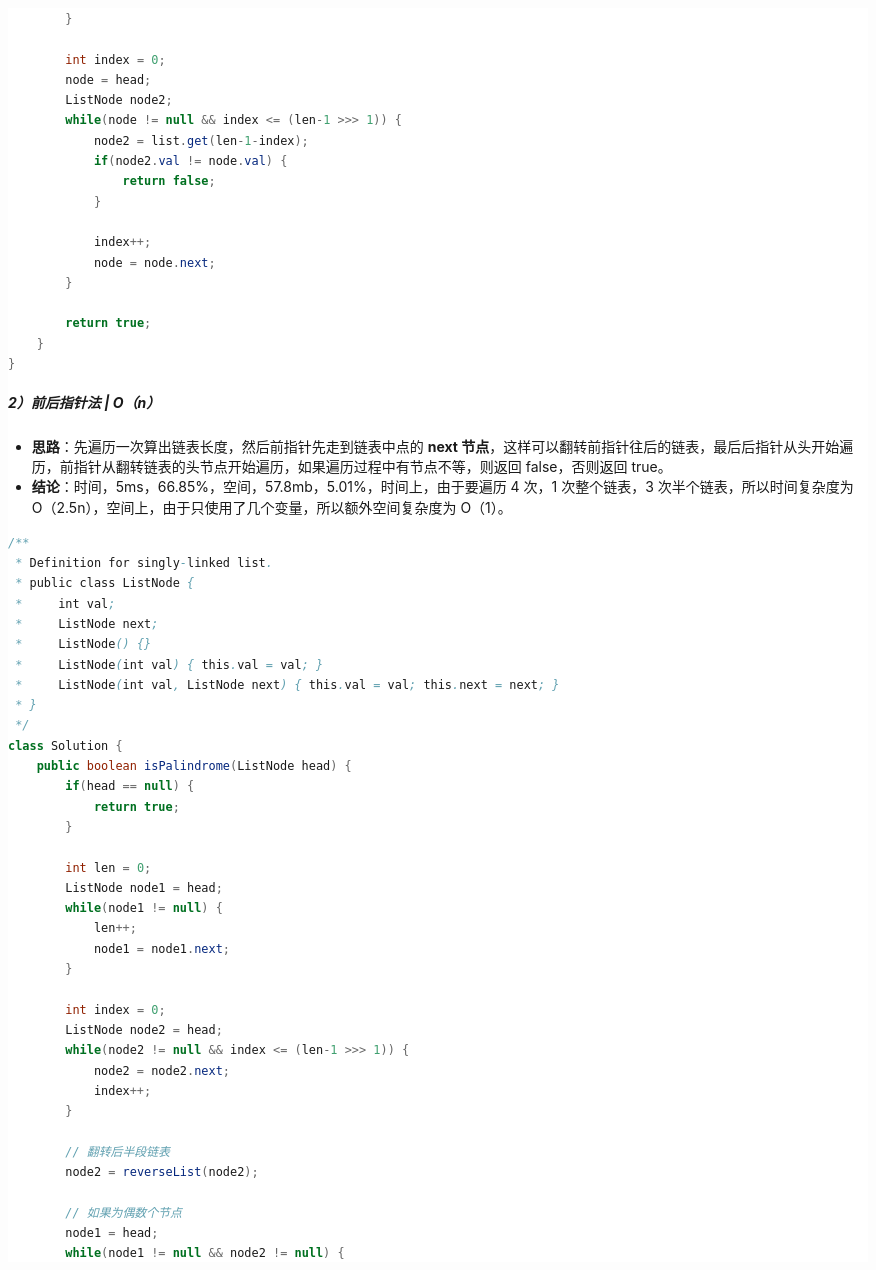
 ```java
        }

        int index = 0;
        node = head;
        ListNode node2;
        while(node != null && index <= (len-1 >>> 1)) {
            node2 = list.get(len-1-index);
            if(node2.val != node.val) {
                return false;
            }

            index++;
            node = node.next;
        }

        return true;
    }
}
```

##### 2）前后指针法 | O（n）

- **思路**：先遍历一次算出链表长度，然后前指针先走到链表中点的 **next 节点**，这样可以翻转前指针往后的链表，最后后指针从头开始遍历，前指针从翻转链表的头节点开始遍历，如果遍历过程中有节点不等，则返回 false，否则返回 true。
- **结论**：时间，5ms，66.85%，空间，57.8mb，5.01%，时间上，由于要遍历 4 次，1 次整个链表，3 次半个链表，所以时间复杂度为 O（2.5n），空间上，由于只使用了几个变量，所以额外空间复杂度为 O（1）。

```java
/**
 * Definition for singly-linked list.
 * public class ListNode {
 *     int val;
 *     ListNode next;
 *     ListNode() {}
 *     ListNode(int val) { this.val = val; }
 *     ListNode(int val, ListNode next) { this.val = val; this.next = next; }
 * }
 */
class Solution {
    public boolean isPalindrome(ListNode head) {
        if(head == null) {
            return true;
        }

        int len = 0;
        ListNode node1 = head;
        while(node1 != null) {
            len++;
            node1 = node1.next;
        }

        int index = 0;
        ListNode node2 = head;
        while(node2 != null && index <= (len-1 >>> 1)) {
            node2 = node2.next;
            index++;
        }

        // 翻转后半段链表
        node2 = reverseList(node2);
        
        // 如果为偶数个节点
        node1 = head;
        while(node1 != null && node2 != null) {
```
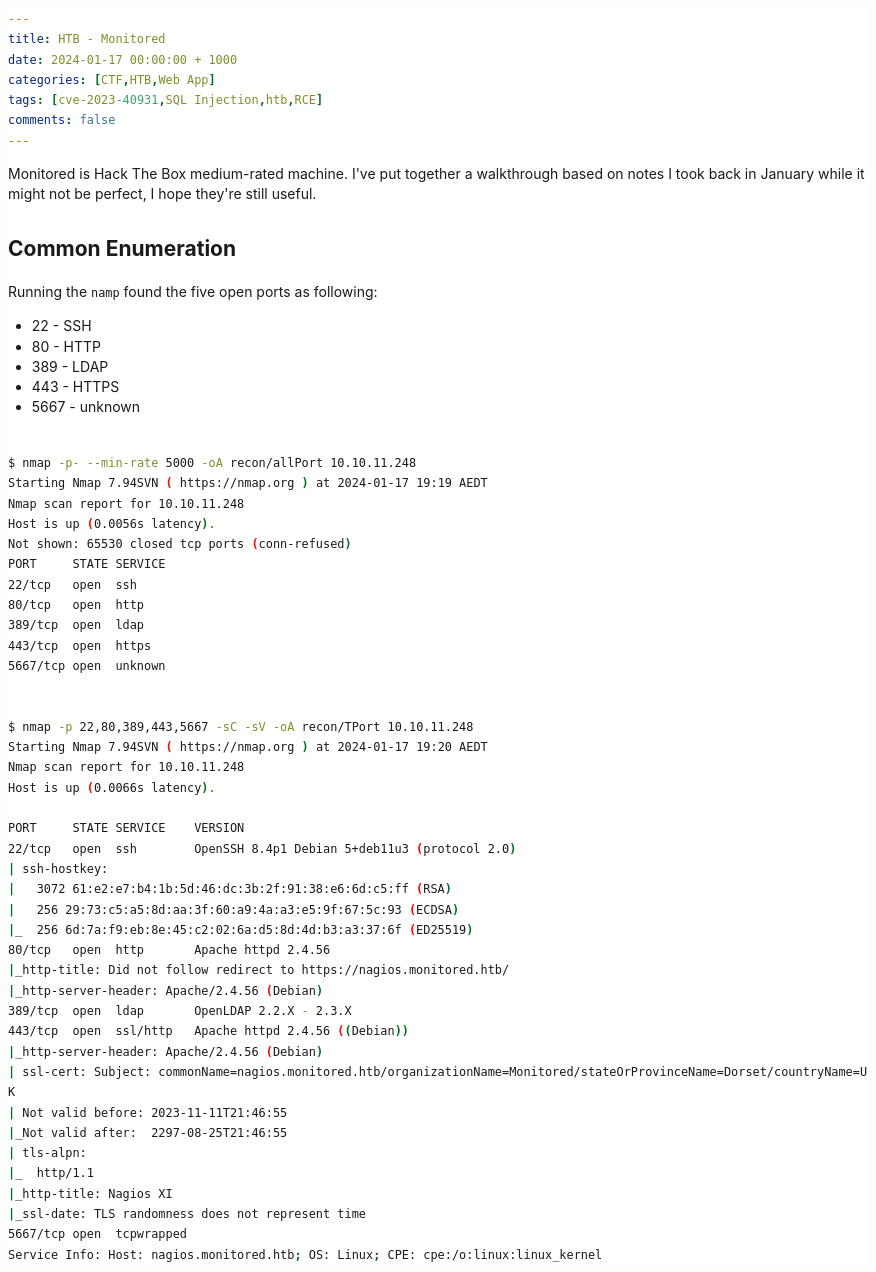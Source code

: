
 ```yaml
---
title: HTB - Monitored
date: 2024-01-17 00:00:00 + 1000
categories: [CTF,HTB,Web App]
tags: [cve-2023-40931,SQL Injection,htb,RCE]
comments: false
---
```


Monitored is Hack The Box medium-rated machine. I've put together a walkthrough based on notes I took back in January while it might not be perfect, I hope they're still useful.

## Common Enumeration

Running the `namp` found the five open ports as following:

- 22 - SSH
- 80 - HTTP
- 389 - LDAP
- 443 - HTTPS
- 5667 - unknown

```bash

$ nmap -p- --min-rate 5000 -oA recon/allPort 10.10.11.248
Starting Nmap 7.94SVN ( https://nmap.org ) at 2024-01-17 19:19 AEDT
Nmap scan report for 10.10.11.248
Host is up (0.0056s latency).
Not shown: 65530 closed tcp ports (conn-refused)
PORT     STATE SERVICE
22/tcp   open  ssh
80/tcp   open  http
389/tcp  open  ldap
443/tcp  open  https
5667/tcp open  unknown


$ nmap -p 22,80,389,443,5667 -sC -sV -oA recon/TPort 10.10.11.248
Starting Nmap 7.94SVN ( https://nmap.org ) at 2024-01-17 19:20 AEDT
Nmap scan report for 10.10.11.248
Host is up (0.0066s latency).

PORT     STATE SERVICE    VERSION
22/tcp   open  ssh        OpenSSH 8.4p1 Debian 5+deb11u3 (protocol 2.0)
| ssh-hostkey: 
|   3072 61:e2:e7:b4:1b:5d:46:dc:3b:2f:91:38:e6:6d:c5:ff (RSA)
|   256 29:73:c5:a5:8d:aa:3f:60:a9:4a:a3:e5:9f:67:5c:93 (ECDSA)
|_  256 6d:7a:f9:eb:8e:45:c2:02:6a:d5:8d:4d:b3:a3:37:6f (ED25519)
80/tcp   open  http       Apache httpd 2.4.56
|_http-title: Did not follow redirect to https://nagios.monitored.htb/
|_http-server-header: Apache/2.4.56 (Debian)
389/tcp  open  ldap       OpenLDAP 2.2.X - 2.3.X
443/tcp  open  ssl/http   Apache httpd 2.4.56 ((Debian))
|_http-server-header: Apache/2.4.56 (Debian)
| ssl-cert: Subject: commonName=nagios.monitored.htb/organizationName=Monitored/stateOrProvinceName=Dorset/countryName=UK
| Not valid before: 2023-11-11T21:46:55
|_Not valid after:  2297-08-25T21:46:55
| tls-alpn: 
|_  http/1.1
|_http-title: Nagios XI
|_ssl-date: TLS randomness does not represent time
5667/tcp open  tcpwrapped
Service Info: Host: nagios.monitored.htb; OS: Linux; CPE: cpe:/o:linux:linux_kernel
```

::::

Copy out each line of the listing that holds the word "next".

• _Result of the task_
            node = node.next;
- **思路**：先遍历一次算出链表长度，然后前指针先走到链表中点的 **next 节点**，这样可以翻转前指针往后的链表，最后后指针从头开始遍历，前指针从翻转链表的头节点开始遍历，如果遍历过程中有节点不等，则返回 false，否则返回 true。
 *     ListNode next;
 *     ListNode(int val, ListNode next) { this.val = val; this.next = next; }
            node1 = node1.next;
            node2 = node2.next;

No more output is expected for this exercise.